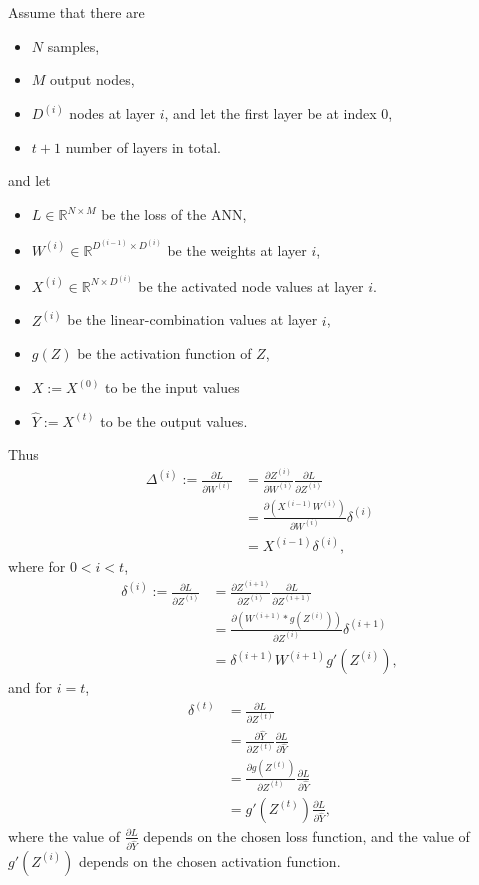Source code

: \documentclass[twocolumn,landscape,10pt]{article}
\theoremstyle{definition}
\begin{document}
Assume that there are
\begin{itemize}
    \item $N$ samples,
    \item $M$ output nodes,
    \item $D^{(i)}$ nodes at layer $i$, and let the first layer be at index 0,
    \item $t + 1$ number of layers in total.
\end{itemize} 
and let
\begin{itemize}
    \item $L\in\mathbb{R}^{N\times M}$ be the loss of the ANN,
    \item $W^{(i)}\in\mathbb{R}^{D^{(i - 1)}\times D^{(i)}}$ be the weights at layer $i$,
    \item $X^{(i)}\in\mathbb{R}^{N\times D^{(i)}}$
        be the activated node values at layer $i$.
    \item $Z^{(i)}$ be the linear-combination values at layer $i$,
    \item $g(Z)$ be the activation function of $Z$,
    \item $X:=X^{(0)}$ to be the input values
    \item $\hat{Y}:=X^{(t)}$ to be the output values.
\end{itemize} 
Thus
\begin{align*}
    \Delta^{(i)}:=\frac{\partial L}{\partial W^{(i)}}
    & = \frac{\partial Z^{(i)}}{\partial W^{(i)}}\frac{\partial L}{\partial Z^{(i)}}\\
    & = \frac{\partial \left(X^{(i-1)}W^{(i)}\right)}{\partial W^{(i)}}\delta^{(i)}\\
    & = X^{(i-1)}\delta^{(i)},
\end{align*} 
where for $0 < i < t$,
\begin{align*}
    \delta^{(i)}:=\frac{\partial L}{\partial Z^{(i)}}
    & = \frac{\partial Z^{(i+1)}}{\partial Z^{(i)}}
    \frac{\partial L}{\partial Z^{(i + 1)}} \\
    & = \frac{\partial \left(W^{(i+1)}*g(Z^{(i)})\right)}{\partial
    Z^{(i)}}\delta^{(i+1)}\\
    & = \delta^{(i+1)}W^{(i+1)}g'(Z^{(i)}),
\end{align*} 
and for $i = t$,
\begin{align*}
    \delta^{(t)}
    & = \frac{\partial L}{\partial Z^{(t)}} \\
    & = \frac{\partial \hat{Y}}{\partial Z^{(t)}}
    \frac{\partial L}{\partial \hat{Y}}\\
    & = \frac{\partial g(Z^{(t)})}{\partial Z^{(t)}}
    \frac{\partial L}{\partial \hat{Y}}\\
    & = g'(Z^{(t)}) \frac{\partial L}{\partial \hat{Y}},
\end{align*} 
where the value of $\frac{\partial L}{\partial \hat{Y}}$ depends on the chosen
loss function, and the value of $g'(Z^{(i)})$ depends on the chosen activation
function.
\end{document}
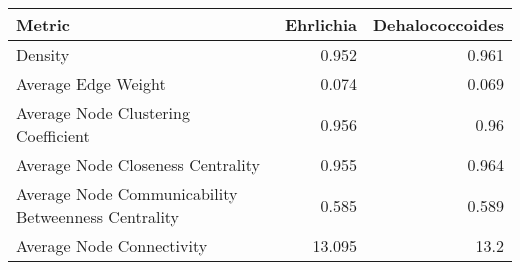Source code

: \begin{center}
    \begin{tabular}{l|r r}
        Metric & Ehrlichia & Dehalococcoides\\
        \hline
        Density & 0.952&0.961\\
        Average Edge Weight & 0.074&0.069\\
        Average Node Clustering Coefficient & 0.956&0.96\\
        Average Node Closeness Centrality & 0.955&0.964\\
        Average Node Communicability Betweenness Centrality & 0.585 &0.589\\
        Average Node Connectivity & 13.095 & 13.2\\
    \end{tabular}
\end{center}
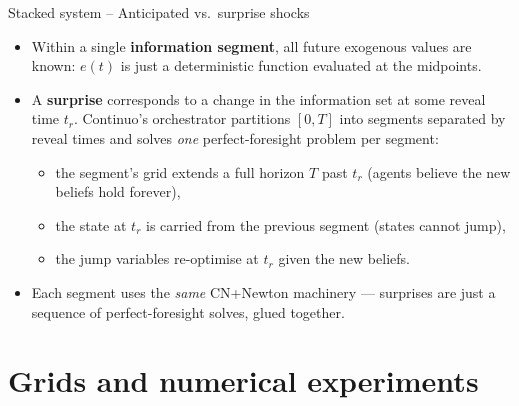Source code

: \documentclass[11pt,aspectratio=169]{beamer}
\begin{document}
\begin{frame}{Stacked system -- Anticipated vs.\ surprise shocks}

\begin{itemize}

\item Within a single \textbf{information segment}, all future
  exogenous values are known: $e(t)$ is just a deterministic function
  evaluated at the midpoints.\newline

\item A \textbf{surprise} corresponds to a change in the information
  set at some reveal time $t_r$. Continuo's orchestrator
  partitions $[0,T]$ into segments separated by reveal times and
  solves \emph{one} perfect-foresight problem per segment:\newline
  \begin{itemize}
  \item the segment's grid extends a full horizon $T$ past $t_r$
    (agents believe the new beliefs hold forever),\newline
  \item the state at $t_r$ is carried from the previous
    segment (states cannot jump),\newline
  \item the jump variables re-optimise at $t_r$ given the new
    beliefs.\newline
  \end{itemize}

\item Each segment uses the \emph{same} CN+Newton machinery — surprises
  are just a sequence of perfect-foresight solves, glued together.

\end{itemize}

\end{frame}

\section{Grids and numerical experiments}
\end{document}
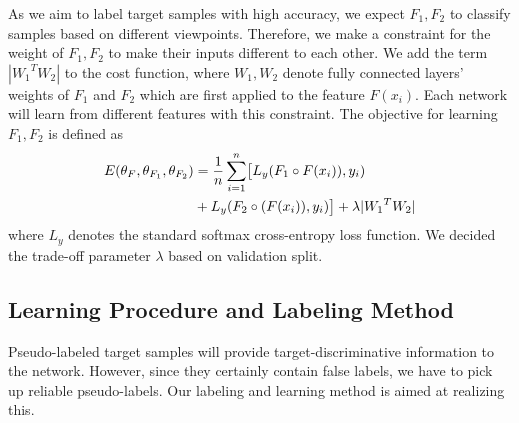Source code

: \documentclass{article}
\begin{document}
As we aim to label target samples with high accuracy, we expect $F_1,F_2$ to classify samples based on different viewpoints.
Therefore, we make a constraint for the weight of $F_1,F_2$ to make their inputs different to each other.
We add the term $|{W_1}^{T}{W_2}|$ to the cost function, where ${W_1},{W_2}$ denote fully connected layers' weights of $F_1$ and $F_2$ which are first applied to the feature $F(x_{i})$. Each network will learn from different features with this constraint. The objective for learning $F_1,F_2$ is defined as
\begin{equation}
\begin{split}
E(\theta_F,\theta_{F_1},\theta_{F_2}) &= \frac{1}{n}\sum_{i=1}^{n}\bigl[L_{y}(F_{1}\circ F({x_{i}})),{y_{i}})\\
	&+L_{y}(F_{2}\circ (F({x_{i}})),{y_{i}})\bigr]+\lambda |{W_1}^{T}{W_2}|
\end{split}
\label{eq:sourcenet}
\vspace{-2mm}
\end{equation}
where $L_{y}$ denotes the standard softmax cross-entropy loss function. 
We decided the trade-off parameter $\lambda$ based on validation split.
\vspace{-2mm}
\subsection{Learning Procedure and Labeling Method}
Pseudo-labeled target samples will provide target-discriminative information to the network. However, since they certainly contain false labels, we have to pick up reliable pseudo-labels. Our labeling and learning method is aimed at realizing this.
\end{document}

________

_Task prompt:_ Word for word, restate the lines from the first line of the material through the line containing "Average Node Closeness", with the pictures left out.

_Response:_
Source code

: \documentclass[twocolumn,landscape,10pt]{article}
\theoremstyle{definition}
\begin{document}
Assume that there are
\begin{itemize}
    \item $N$ samples,
    \item $M$ output nodes,
    \item $D^{(i)}$ nodes at layer $i$, and let the first layer be at index 0,
    \item $t + 1$ number of layers in total.
\end{itemize} 
and let
\begin{itemize}
    \item $L\in\mathbb{R}^{N\times M}$ be the loss of the ANN,
    \item $W^{(i)}\in\mathbb{R}^{D^{(i - 1)}\times D^{(i)}}$ be the weights at layer $i$,
    \item $X^{(i)}\in\mathbb{R}^{N\times D^{(i)}}$
        be the activated node values at layer $i$.
    \item $Z^{(i)}$ be the linear-combination values at layer $i$,
    \item $g(Z)$ be the activation function of $Z$,
    \item $X:=X^{(0)}$ to be the input values
    \item $\hat{Y}:=X^{(t)}$ to be the output values.
\end{itemize} 
Thus
\begin{align*}
    \Delta^{(i)}:=\frac{\partial L}{\partial W^{(i)}}
    & = \frac{\partial Z^{(i)}}{\partial W^{(i)}}\frac{\partial L}{\partial Z^{(i)}}\\
    & = \frac{\partial \left(X^{(i-1)}W^{(i)}\right)}{\partial W^{(i)}}\delta^{(i)}\\
    & = X^{(i-1)}\delta^{(i)},
\end{align*} 
where for $0 < i < t$,
\begin{align*}
    \delta^{(i)}:=\frac{\partial L}{\partial Z^{(i)}}
    & = \frac{\partial Z^{(i+1)}}{\partial Z^{(i)}}
    \frac{\partial L}{\partial Z^{(i + 1)}} \\
    & = \frac{\partial \left(W^{(i+1)}*g(Z^{(i)})\right)}{\partial
    Z^{(i)}}\delta^{(i+1)}\\
    & = \delta^{(i+1)}W^{(i+1)}g'(Z^{(i)}),
\end{align*} 
and for $i = t$,
\begin{align*}
    \delta^{(t)}
    & = \frac{\partial L}{\partial Z^{(t)}} \\
    & = \frac{\partial \hat{Y}}{\partial Z^{(t)}}
    \frac{\partial L}{\partial \hat{Y}}\\
    & = \frac{\partial g(Z^{(t)})}{\partial Z^{(t)}}
    \frac{\partial L}{\partial \hat{Y}}\\
    & = g'(Z^{(t)}) \frac{\partial L}{\partial \hat{Y}},
\end{align*} 
where the value of $\frac{\partial L}{\partial \hat{Y}}$ depends on the chosen
loss function, and the value of $g'(Z^{(i)})$ depends on the chosen activation
function.
\end{document}
Source code

: \begin{center}
    \begin{tabular}{l|r r}
        Metric & Ehrlichia & Dehalococcoides\\
        \hline
        Density & 0.952&0.961\\
        Average Edge Weight & 0.074&0.069\\
        Average Node Clustering Coefficient & 0.956&0.96\\
        Average Node Closeness Centrality & 0.955&0.964\\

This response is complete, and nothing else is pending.